大量生産方式の発明
出典: フリー百科事典『ウィキペディア(Wikipedia)』 (2018/03/04 07:01 UTC 版)
「オノレ・ブラン」の記事における「大量生産方式の発明」の解説
18世紀中頃、オノレ・ブランは砲兵士官であるジャン=バティスト・ヴァケット・ド・グリボーバルによる大砲部品の互換性に関する業績に刺激を受けた。彼のグリボーバル・システムには大砲と砲弾の標準化が含まれていた。ブランはこのコンセプトをマスケットに取り入れ、ゲージと治具の使用によって互換のある複製部品を作製できるようにした。ブランの時代にはマイクロメーターは存在せず、ノギスはあったかもしれないが、何れにせよ彼は使用していない。このため、現代の用語・計量学・概念とは完全には一致しないものの、ブランらは公差を実質的に設定したと言える。
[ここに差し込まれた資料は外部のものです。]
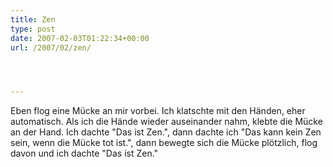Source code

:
 ```yaml
---
title: Zen
type: post
date: 2007-02-03T01:22:34+00:00
url: /2007/02/zen/




---
```

Eben flog eine Mücke an mir vorbei. Ich klatschte mit den Händen, eher automatisch. Als ich die Hände wieder auseinander nahm, klebte die Mücke an der Hand. Ich dachte "Das ist Zen.", dann dachte ich "Das kann kein Zen sein, wenn die Mücke tot ist.", dann bewegte sich die Mücke plötzlich, flog davon und ich dachte "Das ist Zen."
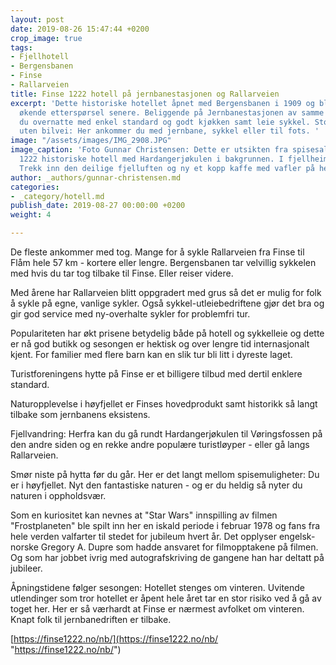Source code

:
 ```yaml
---
layout: post
date: 2019-08-26 15:47:44 +0200
crop_image: true
tags:
- Fjellhotell
- Bergensbanen
- Finse
- Rallarveien
title: Finse 1222 hotell på jernbanestasjonen og Rallarveien
excerpt: 'Dette historiske hotellet åpnet med Bergensbanen i 1909 og ble påbygd med
  økende etterspørsel senere. Beliggende på Jernbanestasjonen av samme navn. Her kan
  du overnatte med enkel standard og godt kjøkken samt leie sykkel. Stor pågang selv
  uten bilvei: Her ankommer du med jernbane, sykkel eller til fots. '
image: "/assets/images/IMG_2908.JPG"
image_caption: 'Foto Gunnar Christensen: Dette er utsikten fra spisesalen på Finse
  1222 historiske hotell med Hardangerjøkulen i bakgrunnen. I fjellheimen over tregrensen.
  Trekk inn den deilige fjelluften og ny et kopp kaffe med vafler på her hotellet.'
author: _authors/gunnar-christensen.md
categories:
- _category/hotell.md
publish_date: 2019-08-27 00:00:00 +0200
weight: 4

---
```

De fleste ankommer med tog. Mange for å sykle Rallarveien fra Finse til Flåm hele 57 km - kortere eller lengre. Bergensbanen tar velvillig sykkelen med hvis du tar tog tilbake til Finse. Eller reiser videre. 

Med årene har Rallarveien blitt oppgradert med grus så det er mulig for folk å sykle på egne, vanlige sykler. Også sykkel-utleiebedriftene gjør det bra og gir god service med ny-overhalte sykler for problemfri tur.   

Populariteten har økt prisene betydelig både på hotell og sykkelleie og dette er nå god butikk og sesongen er hektisk og over lengre tid internasjonalt kjent. For familier med flere barn kan en slik tur bli litt i dyreste laget.

Turistforeningens hytte på Finse er et billigere tilbud med dertil enklere standard. 

Naturopplevelse i høyfjellet er Finses hovedprodukt samt historikk så langt tilbake som jernbanens eksistens.

 Fjellvandring: Herfra kan du gå rundt Hardangerjøkulen til Vøringsfossen på den andre siden og en rekke andre populære turistløyper - eller gå langs Rallarveien. 

Smør niste på hytta før du går. Her er det langt mellom spisemuligheter: Du er i høyfjellet. Nyt den fantastiske naturen - og er du heldig så nyter du naturen i oppholdsvær.

Som en kuriositet kan nevnes at "Star Wars" innspilling av filmen "Frostplaneten" ble spilt inn her en iskald periode i februar 1978 og fans fra hele verden valfarter til stedet for jubileum hvert år. Det opplyser engelsk-norske Gregory A. Dupre som hadde ansvaret for filmopptakene på filmen. Og som har jobbet ivrig med autografskriving de gangene han har deltatt på jubileer.

Åpningstidene følger sesongen: Hotellet stenges om vinteren. Uvitende utlendinger som tror hotellet er åpent hele året tar en stor risiko ved å gå av toget her. Her er så værhardt at Finse er nærmest avfolket om vinteren. Knapt folk til jernbanedriften er tilbake. 

[https://finse1222.no/nb/](https://finse1222.no/nb/ "https://finse1222.no/nb/")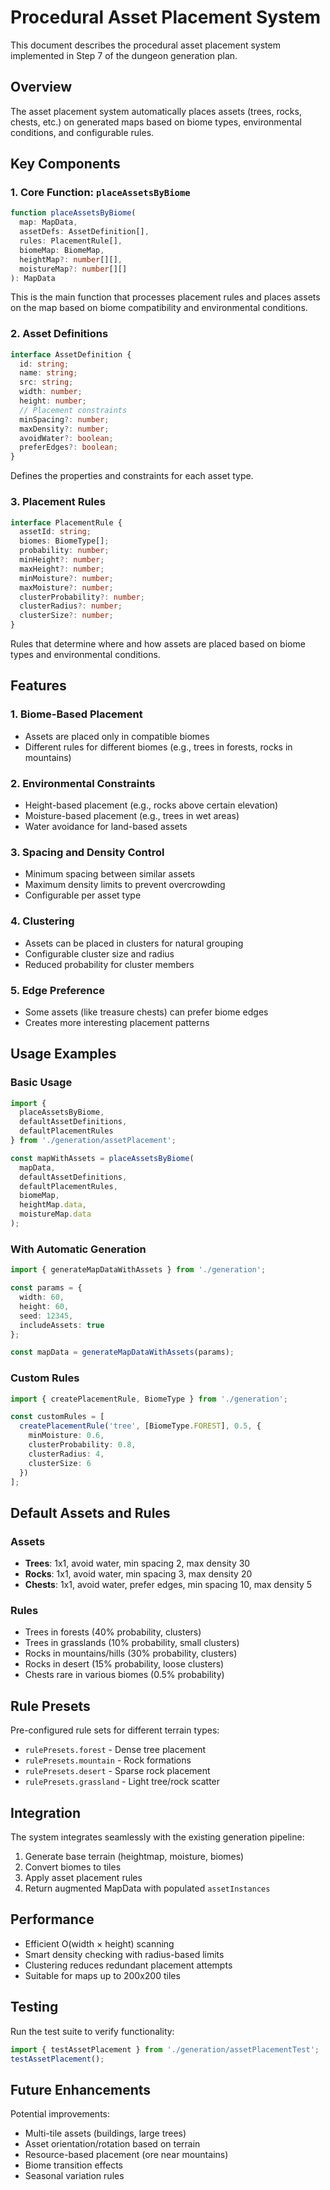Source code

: # Procedural Asset Placement System

This document describes the procedural asset placement system implemented in Step 7 of the dungeon generation plan.

## Overview

The asset placement system automatically places assets (trees, rocks, chests, etc.) on generated maps based on biome types, environmental conditions, and configurable rules.

## Key Components

### 1. Core Function: `placeAssetsByBiome`

```typescript
function placeAssetsByBiome(
  map: MapData,
  assetDefs: AssetDefinition[],
  rules: PlacementRule[], 
  biomeMap: BiomeMap,
  heightMap?: number[][],
  moistureMap?: number[][]
): MapData
```

This is the main function that processes placement rules and places assets on the map based on biome compatibility and environmental conditions.

### 2. Asset Definitions

```typescript
interface AssetDefinition {
  id: string;
  name: string;
  src: string;
  width: number;
  height: number;
  // Placement constraints
  minSpacing?: number;
  maxDensity?: number;
  avoidWater?: boolean;
  preferEdges?: boolean;
}
```

Defines the properties and constraints for each asset type.

### 3. Placement Rules

```typescript
interface PlacementRule {
  assetId: string;
  biomes: BiomeType[];
  probability: number;
  minHeight?: number;
  maxHeight?: number;
  minMoisture?: number;
  maxMoisture?: number;
  clusterProbability?: number;
  clusterRadius?: number;
  clusterSize?: number;
}
```

Rules that determine where and how assets are placed based on biome types and environmental conditions.

## Features

### 1. Biome-Based Placement
- Assets are placed only in compatible biomes
- Different rules for different biomes (e.g., trees in forests, rocks in mountains)

### 2. Environmental Constraints
- Height-based placement (e.g., rocks above certain elevation)
- Moisture-based placement (e.g., trees in wet areas)
- Water avoidance for land-based assets

### 3. Spacing and Density Control
- Minimum spacing between similar assets
- Maximum density limits to prevent overcrowding
- Configurable per asset type

### 4. Clustering
- Assets can be placed in clusters for natural grouping
- Configurable cluster size and radius
- Reduced probability for cluster members

### 5. Edge Preference
- Some assets (like treasure chests) can prefer biome edges
- Creates more interesting placement patterns

## Usage Examples

### Basic Usage
```typescript
import { 
  placeAssetsByBiome, 
  defaultAssetDefinitions, 
  defaultPlacementRules 
} from './generation/assetPlacement';

const mapWithAssets = placeAssetsByBiome(
  mapData,
  defaultAssetDefinitions,
  defaultPlacementRules,
  biomeMap,
  heightMap.data,
  moistureMap.data
);
```

### With Automatic Generation
```typescript
import { generateMapDataWithAssets } from './generation';

const params = {
  width: 60,
  height: 60,
  seed: 12345,
  includeAssets: true
};

const mapData = generateMapDataWithAssets(params);
```

### Custom Rules
```typescript
import { createPlacementRule, BiomeType } from './generation';

const customRules = [
  createPlacementRule('tree', [BiomeType.FOREST], 0.5, {
    minMoisture: 0.6,
    clusterProbability: 0.8,
    clusterRadius: 4,
    clusterSize: 6
  })
];
```

## Default Assets and Rules

### Assets
- **Trees**: 1x1, avoid water, min spacing 2, max density 30
- **Rocks**: 1x1, avoid water, min spacing 3, max density 20  
- **Chests**: 1x1, avoid water, prefer edges, min spacing 10, max density 5

### Rules
- Trees in forests (40% probability, clusters)
- Trees in grasslands (10% probability, small clusters)
- Rocks in mountains/hills (30% probability, clusters)
- Rocks in desert (15% probability, loose clusters)
- Chests rare in various biomes (0.5% probability)

## Rule Presets

Pre-configured rule sets for different terrain types:

- `rulePresets.forest` - Dense tree placement
- `rulePresets.mountain` - Rock formations  
- `rulePresets.desert` - Sparse rock placement
- `rulePresets.grassland` - Light tree/rock scatter

## Integration

The system integrates seamlessly with the existing generation pipeline:

1. Generate base terrain (heightmap, moisture, biomes)
2. Convert biomes to tiles
3. Apply asset placement rules
4. Return augmented MapData with populated `assetInstances`

## Performance

- Efficient O(width × height) scanning
- Smart density checking with radius-based limits
- Clustering reduces redundant placement attempts
- Suitable for maps up to 200x200 tiles

## Testing

Run the test suite to verify functionality:

```typescript
import { testAssetPlacement } from './generation/assetPlacementTest';
testAssetPlacement();
```

## Future Enhancements

Potential improvements:
- Multi-tile assets (buildings, large trees)
- Asset orientation/rotation based on terrain
- Resource-based placement (ore near mountains)
- Biome transition effects
- Seasonal variation rules
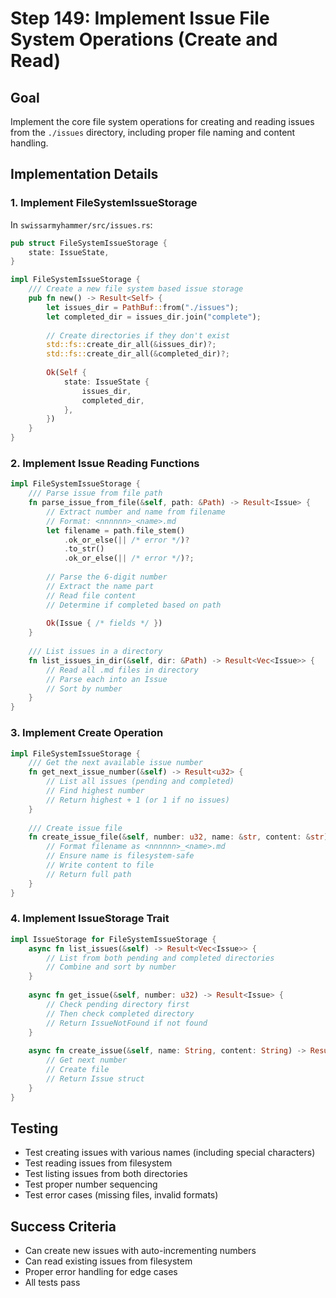 # Step 149: Implement Issue File System Operations (Create and Read)

## Goal
Implement the core file system operations for creating and reading issues from the `./issues` directory, including proper file naming and content handling.

## Implementation Details

### 1. Implement FileSystemIssueStorage
In `swissarmyhammer/src/issues.rs`:

```rust
pub struct FileSystemIssueStorage {
    state: IssueState,
}

impl FileSystemIssueStorage {
    /// Create a new file system based issue storage
    pub fn new() -> Result<Self> {
        let issues_dir = PathBuf::from("./issues");
        let completed_dir = issues_dir.join("complete");
        
        // Create directories if they don't exist
        std::fs::create_dir_all(&issues_dir)?;
        std::fs::create_dir_all(&completed_dir)?;
        
        Ok(Self {
            state: IssueState {
                issues_dir,
                completed_dir,
            },
        })
    }
}
```

### 2. Implement Issue Reading Functions

```rust
impl FileSystemIssueStorage {
    /// Parse issue from file path
    fn parse_issue_from_file(&self, path: &Path) -> Result<Issue> {
        // Extract number and name from filename
        // Format: <nnnnnn>_<name>.md
        let filename = path.file_stem()
            .ok_or_else(|| /* error */)?
            .to_str()
            .ok_or_else(|| /* error */)?;
        
        // Parse the 6-digit number
        // Extract the name part
        // Read file content
        // Determine if completed based on path
        
        Ok(Issue { /* fields */ })
    }
    
    /// List issues in a directory
    fn list_issues_in_dir(&self, dir: &Path) -> Result<Vec<Issue>> {
        // Read all .md files in directory
        // Parse each into an Issue
        // Sort by number
    }
}
```

### 3. Implement Create Operation

```rust
impl FileSystemIssueStorage {
    /// Get the next available issue number
    fn get_next_issue_number(&self) -> Result<u32> {
        // List all issues (pending and completed)
        // Find highest number
        // Return highest + 1 (or 1 if no issues)
    }
    
    /// Create issue file
    fn create_issue_file(&self, number: u32, name: &str, content: &str) -> Result<PathBuf> {
        // Format filename as <nnnnnn>_<name>.md
        // Ensure name is filesystem-safe
        // Write content to file
        // Return full path
    }
}
```

### 4. Implement IssueStorage Trait
```rust
impl IssueStorage for FileSystemIssueStorage {
    async fn list_issues(&self) -> Result<Vec<Issue>> {
        // List from both pending and completed directories
        // Combine and sort by number
    }
    
    async fn get_issue(&self, number: u32) -> Result<Issue> {
        // Check pending directory first
        // Then check completed directory
        // Return IssueNotFound if not found
    }
    
    async fn create_issue(&self, name: String, content: String) -> Result<Issue> {
        // Get next number
        // Create file
        // Return Issue struct
    }
}
```

## Testing
- Test creating issues with various names (including special characters)
- Test reading issues from filesystem
- Test listing issues from both directories
- Test proper number sequencing
- Test error cases (missing files, invalid formats)

## Success Criteria
- Can create new issues with auto-incrementing numbers
- Can read existing issues from filesystem
- Proper error handling for edge cases
- All tests pass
部品の均一性は、治具やゲージ、手作業によるヤスリがけ(旋盤を使う方法が知られていない訳ではかなったが、当時はまだ真の意味でのフライス盤はなかった)のためのマスターモデルの使用などによる、カット・アンド・トライ方式(試行錯誤方式)によって実現された。各部品はヤスリ作業の後、ゲージもしくはマスターモデルと比較され、目視と手の感覚で微小な差を検出することによって、十分な互換性を保った。 ブランはヨーロッパの有名な職人たちに対し、このコンセプトに興味を持ってもらおうとしたが、彼らはこれを受け入れなかった。一つにはこのようなシステムが上手く行くわけがないという先人としての横柄さがあったが、一部にはこれが上手く行ってしまうと、彼らの地位や職が脅かされるという恐れもあった。そこで、当時駐仏アメリカ大使であったトマス・ジェファーソンにアプローチした。ジェファーソンはこのシステムを導入すると、アメリカはヨーロッパから武器を輸入する必要が無くなるということを、直ちに理解した。ジェファーソンはブランにアメリカに移住するように促したが、これには成功しなかった。このため、ジェファーソンはアメリカの陸軍長官に手紙でこのアイデアを伝え、アメリカに戻った後に、このシステムを開発するための資金を確保しようとした。ジョージ・ワシントン大統領はこのアイデアを承認し、1798年までにイーライ・ホイットニーとの間に、このシステムを使用してマスケット12000丁を製造する契約を結んだ。 ブラン及びフランスの士官達(初期にはグリボーバル将軍、後にはルイ・ド・トザール(Louis de Tousard )中佐)の働きが、後年のアメリカ軍及び民間契約企業による互換部品製造システム開発の基礎を作った。一般にはホイットニーが互換品製造を「発明した」と思われているが、ブランは彼の実績にインスピレーションを与えた一人とされている。 1916年にロー(Roe)は、1785年頃に彼に影響を与えたフランスの発明家を、ジェファーソンは後になって「ル・ブラン氏(Mr Le Blanc)」として覚えていたことを指摘している。1984年にホーンシェル(Hounshell)は、これがオノレ・ブランであったことを確認した。